15. The Fulfillment of these Prophecies.—The sacred scriptures, as well as other writings for which the claim of direct inspiration is not asserted, record the literal fulfillment of prophecy in the desolation of the house of Israel. The dividing of the nation into the separate kingdoms of Judah and Israel led to the downfall of both. As the people grew in their disregard for the laws of their fathers, their enemies were permitted to triumph over them.

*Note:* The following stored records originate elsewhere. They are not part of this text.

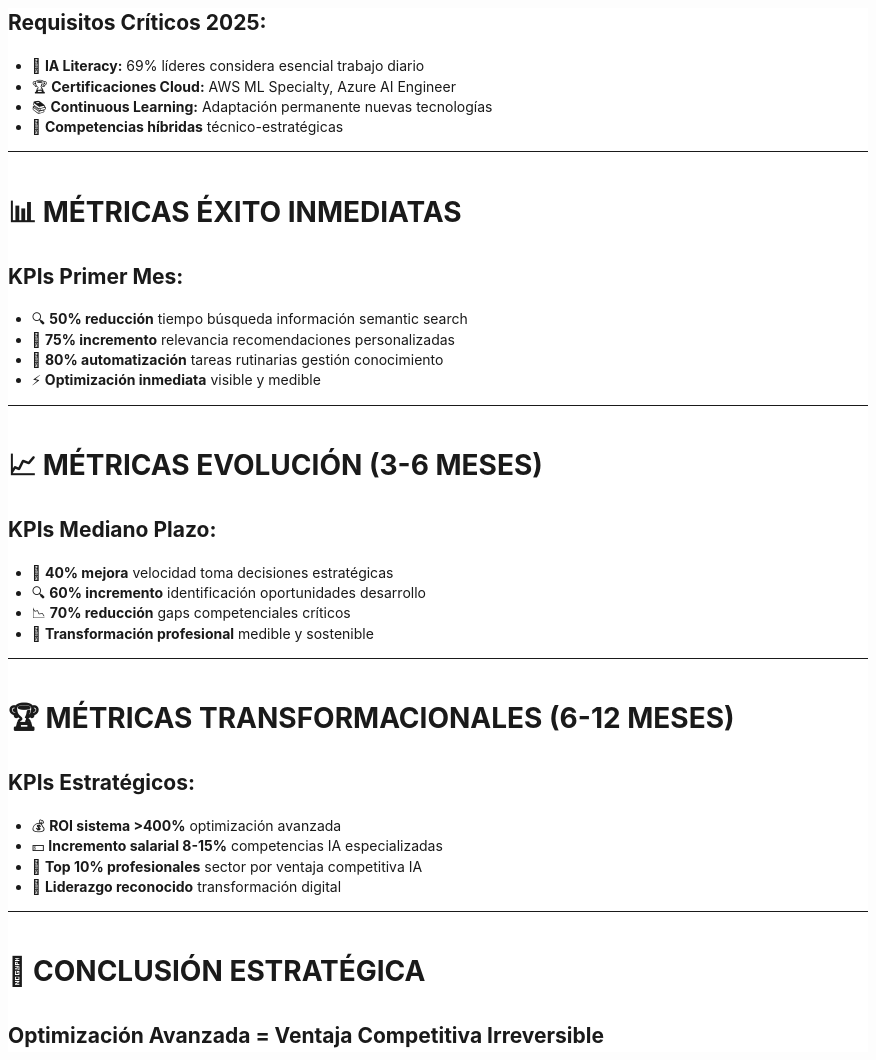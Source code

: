 ## Requisitos Críticos 2025:

- 🧠 **IA Literacy:** 69% líderes considera esencial trabajo diario
- 🏆 **Certificaciones Cloud:** AWS ML Specialty, Azure AI Engineer
- 📚 **Continuous Learning:** Adaptación permanente nuevas tecnologías
- 🎯 **Competencias híbridas** técnico-estratégicas

---

# 📊 MÉTRICAS ÉXITO INMEDIATAS

## KPIs Primer Mes:

- 🔍 **50% reducción** tiempo búsqueda información semantic search
- 🎯 **75% incremento** relevancia recomendaciones personalizadas
- 🤖 **80% automatización** tareas rutinarias gestión conocimiento
- ⚡ **Optimización inmediata** visible y medible

---

# 📈 MÉTRICAS EVOLUCIÓN (3-6 MESES)

## KPIs Mediano Plazo:

- 🚀 **40% mejora** velocidad toma decisiones estratégicas
- 🔍 **60% incremento** identificación oportunidades desarrollo
- 📉 **70% reducción** gaps competenciales críticos
- 🎯 **Transformación profesional** medible y sostenible

---

# 🏆 MÉTRICAS TRANSFORMACIONALES (6-12 MESES)

## KPIs Estratégicos:

- 💰 **ROI sistema >400%** optimización avanzada
- 💵 **Incremento salarial 8-15%** competencias IA especializadas
- 🥇 **Top 10% profesionales** sector por ventaja competitiva IA
- 🚀 **Liderazgo reconocido** transformación digital

---

# 🎯 CONCLUSIÓN ESTRATÉGICA

## Optimización Avanzada = Ventaja Competitiva Irreversible
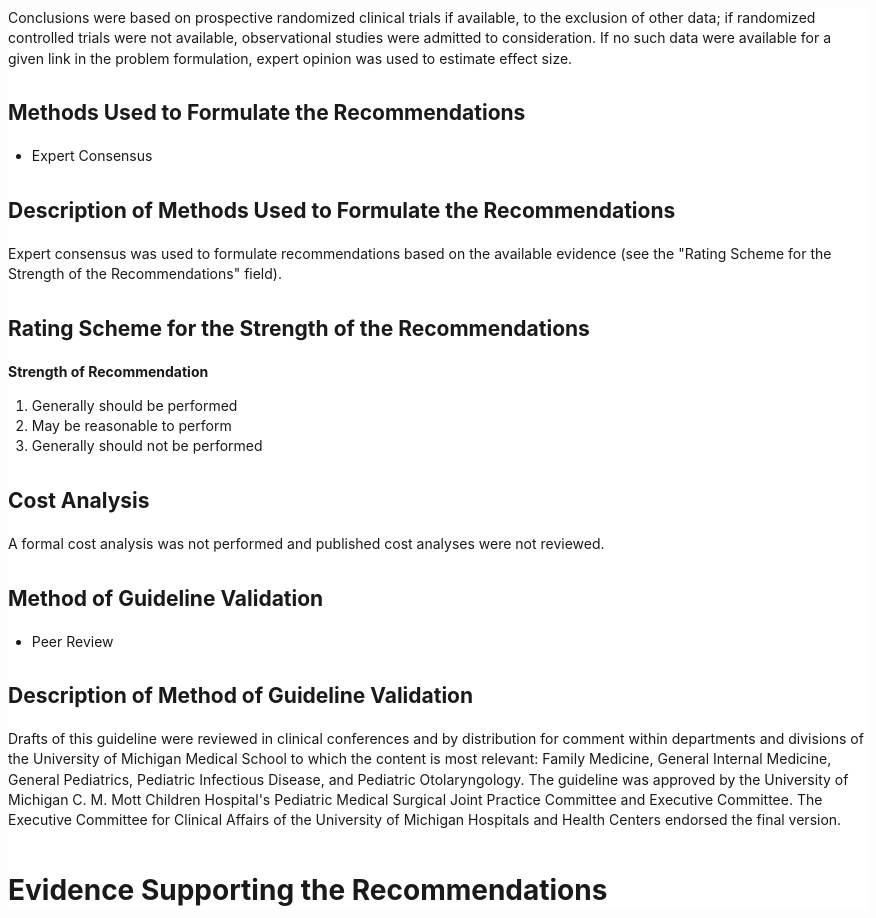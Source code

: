 

Conclusions were based on prospective randomized clinical trials if available, to the exclusion of other data; if randomized controlled trials were not available, observational studies were admitted to consideration. If no such data were available for a given link in the problem formulation, expert opinion was used to estimate effect size.

## Methods Used to Formulate the Recommendations

- Expert Consensus

## Description of Methods Used to Formulate the Recommendations



Expert consensus was used to formulate recommendations based on the available evidence (see the "Rating Scheme for the Strength of the Recommendations" field).

## Rating Scheme for the Strength of the Recommendations



 **Strength of Recommendation**

  1. Generally should be performed 
  2. May be reasonable to perform 
  3. Generally should not be performed 



## Cost Analysis



A formal cost analysis was not performed and published cost analyses were not reviewed.

## Method of Guideline Validation

- Peer Review

## Description of Method of Guideline Validation



Drafts of this guideline were reviewed in clinical conferences and by distribution for comment within departments and divisions of the University of Michigan Medical School to which the content is most relevant: Family Medicine, General Internal Medicine, General Pediatrics, Pediatric Infectious Disease, and Pediatric Otolaryngology. The guideline was approved by the University of Michigan C. M. Mott Children Hospital's Pediatric Medical Surgical Joint Practice Committee and Executive Committee. The Executive Committee for Clinical Affairs of the University of Michigan Hospitals and Health Centers endorsed the final version.

# Evidence Supporting the Recommendations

After many minor losses in war, the kingdom of Israel met an overwhelming defeat at the hands of the Assyrians, in or about the year 721 B. C. We read that Shalmanezer IV, king of Assyria, besieged Samaria, the third and last capital of the kingdom,[957] and that after three years the city was taken by Sargon, Shalmanezer's successor. The people of Israel were carried captive into Assyria, and distributed among the cities of the Medes.[958] Thus was the dread prediction of Ahijah to the wife of Jeroboam fulfilled. Israel was "scattered beyond the river,"[959] probably the Euphrates, and from the time of this event the ten tribes are entirely lost to history.

16. The sad fate of the kingdom of Israel had some effect in partially awakening among the people of Judah a sense of their own impending doom. Hezekiah reigned as king for nine and twenty years, and proved himself a bright exception to a line of wicked rulers who had preceded him. Of him we are told that "he did that which was right in the sight of the Lord."[960] During his reign, the Assyrians under Sennacherib invaded the land; but the Lord's favor was in part restored to the people, and Hezekiah roused them to a reliance upon their God, bidding them take courage and fear not the Assyrian king nor his hosts, "for" said this righteous prince, "there be more with us than with him; With him is an arm of flesh, but with us is the Lord our God, to help us and to fight our battles."[961] The Assyrian army was miraculously destroyed.[962] But Hezekiah died, and Manasseh ruled in his stead; this king did evil in the sight of the Lord,[963] and the wickedness of the people continued for half a century or more, broken only by the good works of one righteous king, Josiah.[964]